While there are some fostering of the lovable and better-behaved pit bulls, many are kept at local shelters before joining the crew on outings.
"People love to play with the dogs when we bring them out," Pit Bull Crew President Carey Kendzior said. "Many get adopted right there."
Several pit bulls went to the dog wash outside Rural King Supply in Bonita Springs, all happy to see anyone walking by. Several other pups also went to get a fresh scrub, donating to the small charity organization. T-shirts, hats and scarves lined a table to people to purchase.
Bill Campos Jr. and his wife, Robin, stopped at the merchandise table inside the store, settling on a scarf and a couple of shirts. The couple adopted a pit bull last year and have embraced the breed.
"It's all about their environment," Bill Campos said. "If they have a loving environment with plenty of great human contact, they'll be great dogs.

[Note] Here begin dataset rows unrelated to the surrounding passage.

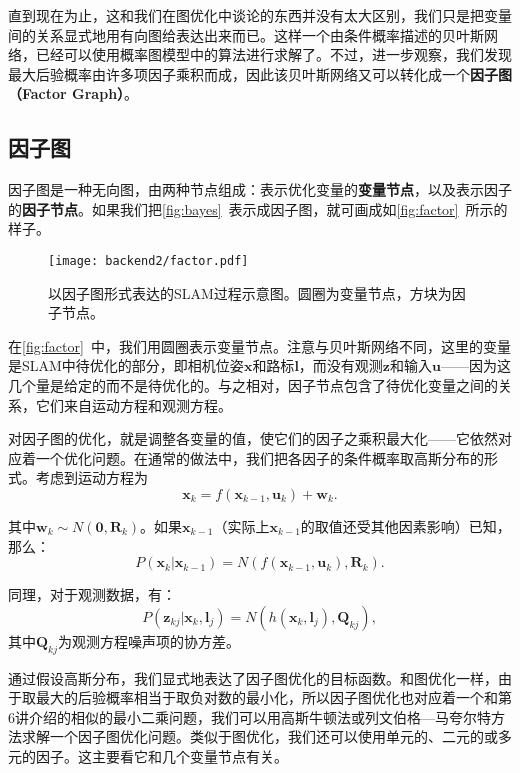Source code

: 直到现在为止，这和我们在图优化中谈论的东西并没有太大区别，我们只是把变量间的关系显式地用有向图给表达出来而已。这样一个由条件概率描述的贝叶斯网络，已经可以使用概率图模型中的算法进行求解了。不过，进一步观察，我们发现最大后验概率由许多项因子乘积而成，因此该贝叶斯网络又可以转化成一个\textbf{因子图（Factor Graph）}。

\subsection{因子图}
因子图是一种无向图，由两种节点组成：表示优化变量的\textbf{变量节点}，以及表示因子的\textbf{因子节点}。如果我们把\autoref{fig:bayes}~表示成因子图，就可画成如\autoref{fig:factor}~所示的样子。

\begin{figure}[!htp]
	\centering
	\texttt{[image: backend2/factor.pdf]}
	\caption{以因子图形式表达的SLAM过程示意图。圆圈为变量节点，方块为因子节点。}
	\label{fig:factor}
\end{figure}

在\autoref{fig:factor}~中，我们用圆圈表示变量节点。注意与贝叶斯网络不同，这里的变量是SLAM中待优化的部分，即相机位姿$\bm{x}$和路标$\bm{l}$，而没有观测$\bm{z}$和输入$\bm{u}$——因为这几个量是给定的而不是待优化的。与之相对，因子节点包含了待优化变量之间的关系，它们来自运动方程和观测方程。

对因子图的优化，就是调整各变量的值，使它们的因子之乘积最大化——它依然对应着一个优化问题。在通常的做法中，我们把各因子的条件概率取高斯分布的形式。考虑到运动方程为
\begin{equation}
{\bm{x}_k} = f\left( {{\bm{x}_{k - 1}},{\bm{u}_k}} \right) + {\bm{w}_k}.
\end{equation}

其中$\bm{w}_k \sim N(\bm{0}, \bm{R}_k)$。如果$\bm{x}_{k-1}$（实际上$\bm{x}_{k-1}$的取值还受其他因素影响）已知，那么：
\begin{equation}
P\left( {{\bm{x}_k}|{\bm{x}_{k - 1}}} \right) = N \left( {f\left( {{\bm{x}_{k - 1}},{\bm{u}_k}} \right),{\bm{R}_k}} \right).
\end{equation}

同理，对于观测数据，有：
\begin{equation}
P\left( {{\bm{z}_{kj}}|{\bm{x}_k},{\bm{l}_j}} \right) = N\left( {h\left( {{\bm{x}_k},{\bm{l}_j}} \right),{\bm{Q}_{kj}}} \right),
\end{equation}
其中$\bm{Q}_{kj}$为观测方程噪声项的协方差。

通过假设高斯分布，我们显式地表达了因子图优化的目标函数。和图优化一样，由于取最大的后验概率相当于取负对数的最小化，所以因子图优化也对应着一个和第6讲介绍的相似的最小二乘问题，我们可以用高斯牛顿法或列文伯格—马夸尔特方法求解一个因子图优化问题。类似于图优化，我们还可以使用单元的、二元的或多元的因子。这主要看它和几个变量节点有关。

I'm a firm believer that everything deserves a second chance."
Their dog Bogey, named after actor Humphrey Bogart, was found wandering the streets at 6 months old. He bounced around shelters until ending with the Campos family and is a lovable and quite excitable dog, Robin Campos said.
"When we told our daughter we got a pit bull, she said she was never coming to our house again," Robin Campos said. "When we finally got her and my grandson to come over, we let (Bogey) out of his cage. He charged at the two and started licking them. Now my grandson comes to see our dog instead of us."
Volunteers host several events throughout the year, including drives at Bass Pro Shop and Harley-Davidson retailers.